Science Advances Vol 12, Issue 30, https://doi.org/10.1126/sciadv.aeb8680
Mitwirkende Mitglieder von MultiTroph: Helge Bruelheide, Jing-Ting Chen, Yi Li, Jana Petermann, Andreas Schuldt, Michael Staab, Ming-Qiang Wang, Chao-Dong Zhu
Zusammenfassung: Für diese Studie wurden Daten aus 149 Feldstudien auf fünf Kontinenten analysiert, um zu untersuchen, wie sich eine zunehmende Pflanzenvielfalt auf die Interaktionen zwischen Pflanzen, Pflanzenfressern und deren natürlichen Feinden in landwirtschaftlichen und natürlichen Ökosystemen auswirkt. Die Forschenden stellten fest, dass die Pflanzenvielfalt je nach Ökosystem unterschiedliche Auswirkungen hatte. Auf Ackerflächen führte eine größere Pflanzenvielfalt zu einem deutlichen Anstieg des Verhältnisses von natürlichen Feinden zu Pflanzenfressern, was auf eine stärkere Top-down-Kontrolle von Schädlingen hindeutet. Im Gegensatz dazu zeigten Grünland und Wälder Bottom-up-Effekte. Dort führte eine höhere Pflanzenvielfalt durch eine gesteigerte Ökosystemproduktivität zu einer Zunahme sowohl der Pflanzenfresser als auch ihrer Räuber.
Schlussfolgerung: Die ökologischen Auswirkungen der Pflanzenvielfalt hängen vom Ökosystemtyp und den Bewirtschaftungspraktiken ab.
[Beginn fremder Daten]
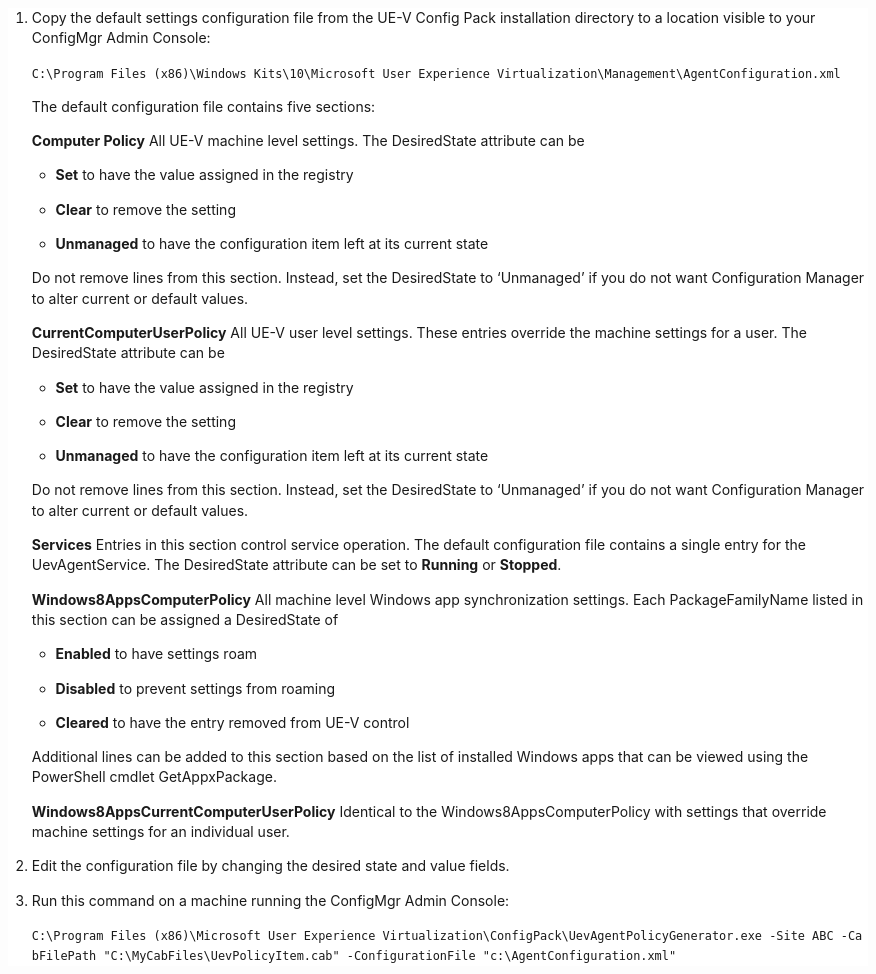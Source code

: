 1.  Copy the default settings configuration file from the UE-V Config Pack installation directory to a location visible to your ConfigMgr Admin Console:

    ``` syntax
    C:\Program Files (x86)\Windows Kits\10\Microsoft User Experience Virtualization\Management\AgentConfiguration.xml
    ```

    The default configuration file contains five sections:

    <a href="" id="computer-policy"></a>**Computer Policy**
    All UE-V machine level settings. The DesiredState attribute can be

    -   **Set** to have the value assigned in the registry

    -   **Clear** to remove the setting

    -   **Unmanaged** to have the configuration item left at its current state

    Do not remove lines from this section. Instead, set the DesiredState to ‘Unmanaged’ if you do not want Configuration Manager to alter current or default values.

    <a href="" id="currentcomputeruserpolicy"></a>**CurrentComputerUserPolicy**
    All UE-V user level settings. These entries override the machine settings for a user. The DesiredState attribute can be

    -   **Set** to have the value assigned in the registry

    -   **Clear** to remove the setting

    -   **Unmanaged** to have the configuration item left at its current state

    Do not remove lines from this section. Instead, set the DesiredState to ‘Unmanaged’ if you do not want Configuration Manager to alter current or default values.

    <a href="" id="services"></a>**Services**
    Entries in this section control service operation. The default configuration file contains a single entry for the UevAgentService. The DesiredState attribute can be set to **Running** or **Stopped**.

    <a href="" id="windows8appscomputerpolicy"></a>**Windows8AppsComputerPolicy**
    All machine level Windows app synchronization settings. Each PackageFamilyName listed in this section can be assigned a DesiredState of

    -   **Enabled** to have settings roam

    -   **Disabled** to prevent settings from roaming

    -   **Cleared** to have the entry removed from UE-V control

    Additional lines can be added to this section based on the list of installed Windows apps that can be viewed using the PowerShell cmdlet GetAppxPackage.

    <a href="" id="windows8appscurrentcomputeruserpolicy"></a>**Windows8AppsCurrentComputerUserPolicy**
    Identical to the Windows8AppsComputerPolicy with settings that override machine settings for an individual user.

2.  Edit the configuration file by changing the desired state and value fields.

3.  Run this command on a machine running the ConfigMgr Admin Console:

    ``` syntax
    C:\Program Files (x86)\Microsoft User Experience Virtualization\ConfigPack\UevAgentPolicyGenerator.exe -Site ABC -CabFilePath "C:\MyCabFiles\UevPolicyItem.cab" -ConfigurationFile "c:\AgentConfiguration.xml"
    ```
Während eine erhöhte Pflanzenvielfalt in natürlichen Ökosystemen in erster Linie eine höhere Produktivität über mehrere trophische Ebenen hinweg fördert, stärkt sie in landwirtschaftlichen Systemen die natürliche Schädlingsbekämpfung, indem sie Räuber gegenüber Pflanzenfressern begünstigt.